26.3.2013   

NL

Publicatieblad van de Europese Unie

L 86/28


UITVOERINGSBESLUIT VAN DE COMMISSIE

van 22 maart 2013

betreffende financiële steun van de Unie voor het jaar 2013 aan de referentielaboratoria van de Europese Unie

(Kennisgeving geschied onder nummer C(2013) 1628)

(Slechts de teksten in de Deense, de Duitse, de Engelse, de Franse, de Italiaanse, de Nederlandse, de Spaanse en de Zweedse taal zijn authentiek)

(2013/155/EU)

DE EUROPESE COMMISSIE,

Gezien het Verdrag betreffende de werking van de Europese Unie,

Gezien Beschikking 2009/470/EG van de Raad van 25 mei 2009 betreffende bepaalde uitgaven op veterinair gebied (1), en met name artikel 31, lid 2,

Gezien Verordening (EG) nr. 882/2004 van het Europees Parlement en de Raad van 29 april 2004 inzake officiële controles op de naleving van de wetgeving inzake diervoeders en levensmiddelen en de voorschriften inzake diergezondheid en dierenwelzijn (2), en met name artikel 32, lid 7,

Overwegende hetgeen volgt:

(1)

Uitvoeringsverordening (EU) nr. 926/2011 van de Commissie van 12 september 2011 ter uitvoering van Beschikking 2009/470/EG van de Raad wat betreft de financiële steun van de Unie aan de referentielaboratoria van de EU voor diervoeders, levensmiddelen en diergezondheid (3) bepaalt dat de financiële steun van de Unie wordt toegekend als de goedgekeurde werkprogramma’s daadwerkelijk zijn uitgevoerd en de begunstigden alle nodige informatie binnen bepaalde termijnen verstrekken.

(2)

De diensten van de Commissie hebben de werkprogramma’s en de bijbehorende begrotingsramingen die in 2012 door de referentielaboratoria van de Europese Unie voor het jaar 2013 zijn ingediend, beoordeeld en goedgekeurd.

(3)

Aangezien de werkprogramma’s sinds 1 januari 2013 worden uitgevoerd, moet dit uitvoeringsbesluit vanaf 1 januari 2013 van toepassing zijn.

(4)

Bijgevolg moet aan de aangewezen referentielaboratoria van de Europese Unie financiële steun van de Unie worden toegekend met het oog op de medefinanciering van hun activiteiten voor het vervullen van de in artikel 32 van Verordening (EG) nr. 882/2004 vastgestelde functies en taken. De financiële steun van de Unie moet 100 % bedragen van de subsidiabele kosten zoals gedefinieerd in Uitvoeringsverordening (EU) nr. 926/2011.

(5)

Uitvoeringsverordening (EU) nr. 135/2013 van de Commissie (4) bevat de subsidiabiliteitsregels voor de door de referentielaboratoria van de Europese Unie georganiseerde workshops. Volgens die verordening wordt de financiële steun per workshop beperkt tot maximaal 32 deelnemers, drie gastsprekers en tien vertegenwoordigers van derde landen.
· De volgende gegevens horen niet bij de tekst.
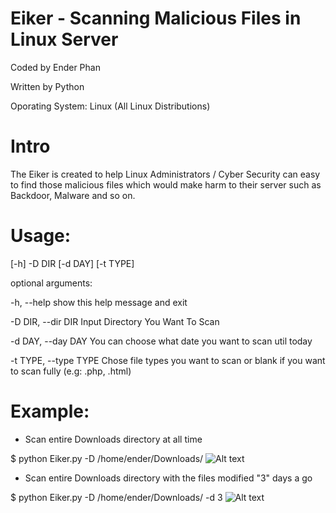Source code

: # Eiker - Scanning Malicious Files in Linux Server

Coded by Ender Phan

Written by Python 

Oporating System: Linux (All Linux Distributions)

# Intro

The Eiker is created to help Linux Administrators / Cyber Security can easy to find those malicious files which 
would make harm to their server such as Backdoor, Malware and so on.

# Usage: 

[-h] -D DIR [-d DAY] [-t TYPE]

optional arguments:

  -h, --help            show this help message and exit
  
  -D DIR, --dir DIR     Input Directory You Want To Scan
  
  -d DAY, --day DAY     You can choose what date you want to scan util today
  
  -t TYPE, --type TYPE  Chose file types you want to scan or blank if you want
                        to scan fully (e.g: .php, .html)
                        
# Example:
+ Scan entire Downloads directory at all time

$ python Eiker.py -D /home/ender/Downloads/
![Alt text](http://i.imgur.com/W3NZ4Bq.png)

+ Scan entire Downloads directory with the files modified "3" days a go

$ python Eiker.py -D /home/ender/Downloads/ -d 3
![Alt text](http://i.imgur.com/pAWROFA.png)
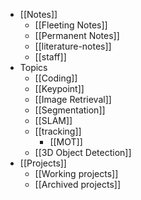 - [[Notes]]
	- [[Fleeting Notes]]
	- [[Permanent Notes]]
	- [[literature-notes]]
	- [[staff]]
- Topics
	- [[Coding]]
	- [[Keypoint]]
	- [[Image Retrieval]]
	- [[Segmentation]]
	- [[SLAM]]
	- [[tracking]]
		- [[MOT]]
	- [[3D Object Detection]]
- [[Projects]]
	- [[Working projects]]
	- [[Archived projects]]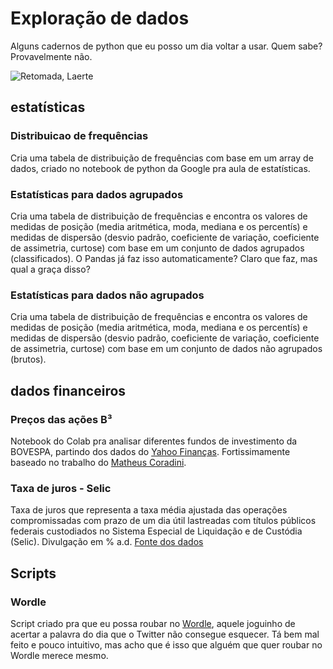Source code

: # Exploração de dados

Alguns cadernos de python que eu posso um dia voltar a usar. Quem sabe? Provavelmente não.

![Retomada, Laerte](https://pbs.twimg.com/media/EwOsmqrWYA0wuKV?format=jpg&name=small)

## estatísticas

### Distribuicao de frequências
Cria uma tabela de distribuição de frequências com base em um array de dados, criado no notebook de python da Google pra aula de estatísticas.

### Estatísticas para dados agrupados
Cria uma tabela de distribuição de frequências e encontra os valores de medidas de posição (media aritmética, moda, mediana e os percentís) e medidas de dispersão (desvio padrão, coeficiente de variação, coeficiente de assimetria, curtose) com base em um conjunto de dados agrupados (classificados). O Pandas já faz isso automaticamente? Claro que faz, mas qual a graça disso?

### Estatísticas para dados não agrupados
Cria uma tabela de distribuição de frequências e encontra os valores de medidas de posição (media aritmética, moda, mediana e os percentís) e medidas de dispersão (desvio padrão, coeficiente de variação, coeficiente de assimetria, curtose) com base em um conjunto de dados não agrupados (brutos).

## dados financeiros

### Preços das ações B³
Notebook do Colab pra analisar diferentes fundos de investimento da BOVESPA, partindo dos dados do [Yahoo Finanças](https://finance.yahoo.com). Fortissimamente baseado no trabalho do [Matheus Coradini](https://medium.com/geleia/an%C3%A1lise-de-a%C3%A7%C3%B5es-com-python-7f6624939fb).

### Taxa de juros - Selic
Taxa de juros que representa a taxa média ajustada das operações compromissadas com prazo de um dia útil lastreadas com títulos públicos federais custodiados no Sistema Especial de Liquidação e de Custódia (Selic). Divulgação em % a.d. [Fonte dos dados](https://dados.gov.br/dataset/11-taxa-de-juros-selic)

## Scripts

### Wordle
Script criado pra que eu possa roubar no [Wordle](https://www.powerlanguage.co.uk/wordle/), aquele joguinho de acertar a palavra do dia que o Twitter não consegue esquecer. Tá bem mal feito e pouco intuitivo, mas acho que é isso que alguém que quer roubar no Wordle merece mesmo.
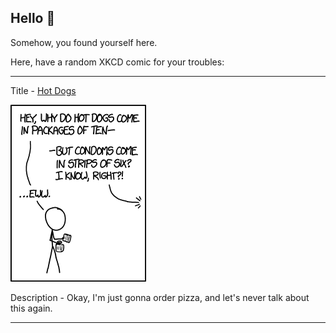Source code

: ## Hello 👀

Somehow, you found yourself here.

Here, have a random XKCD comic for your troubles:

-----------------------------------

Title - [Hot Dogs](https://xkcd.com/1641)

![Hot Dogs](./random_comic.png)

Description - Okay, I'm just gonna order pizza, and let's never talk about this again.

-----------------------------------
Afwijkingen van deze beperking moeten worden toegestaan aan enkele referentielaboratoria van de Europese Unie die met het oog op maximale rentabiliteit van hun workshops steun voor meer dan 32 deelnemers nodig hebben. Afwijkingen kunnen worden toegestaan als een referentielaboratorium van de Europese Unie het leiderschap en de verantwoordelijkheid op zich neemt bij de organisatie van een workshop met een ander referentielaboratorium van de Europese Unie.

(6)

Voor de zes referentielaboratoria van de Europese Unie die onder het Gemeenschappelijk Centrum voor onderzoek vallen, wordt de relatie vastgelegd in een jaarlijkse administratieve regeling, ondersteund door een werkprogramma en bijbehorende begroting, aangezien het Gemeenschappelijk Centrum voor onderzoek en directoraat-generaal Gezondheid en Consumenten beide diensten van de Commissie zijn.

(7)

Overeenkomstig artikel 3, lid 2, onder a), van Verordening (EG) nr. 1290/2005 van de Raad van 21 juni 2005 betreffende de financiering van het gemeenschappelijk landbouwbeleid (5) moeten programma’s om dierziekten uit te roeien of te bewaken (veterinaire maatregelen) worden gefinancierd uit het Europees Landbouwgarantiefonds (ELGF). Voorts bepaalt artikel 13, tweede alinea, van die verordening dat, voor onder Beschikking 90/424/EEG van de Raad van 26 juni 1990 betreffende bepaalde uitgaven op veterinair gebied (6) vallende maatregelen en programma’s, in deugdelijk gemotiveerde uitzonderingsgevallen de door lidstaten en begunstigden van steun uit het ELGF verrichte uitgaven voor administratieve en personeelskosten door het ELGF worden gefinancierd. Met het oog op de financiële controles zijn de artikelen 9, 36 en 37 van Verordening (EG) nr. 1290/2005 van toepassing.

(8)

De in dit besluit vervatte maatregelen zijn in overeenstemming met het advies van het Permanent Comité voor de voedselketen en de diergezondheid,

HEEFT HET VOLGENDE BESLUIT VASTGESTELD:

Artikel 1

De Unie verleent financiële steun aan het Laboratoire de sécurité des aliments (LSA) van het Agence nationale de sécurité sanitaire de l’alimentation, de l’environnement et du travail (ANSES) in Maisons-Alfort, Frankrijk, voor de volgende activiteiten tijdens de periode van 1 januari 2013 tot en met 31 december 2013:

a)

voor analysen en tests van melk en melkproducten bedraagt die financiële steun maximaal 358 000 EUR;

b)

voor analysen en tests van Listeria monocytogenes bedraagt die financiële steun maximaal 440 000 EUR;

c)

voor analysen en tests van coagulasepositieve stafylokokken bedraagt die financiële steun maximaal 347 000 EUR.

Artikel 2

De Unie verleent financiële steun aan het Rijksinstituut voor Volksgezondheid en Milieu (RIVM) in Bilthoven, Nederland, voor analysen en tests van zoönosen (salmonella).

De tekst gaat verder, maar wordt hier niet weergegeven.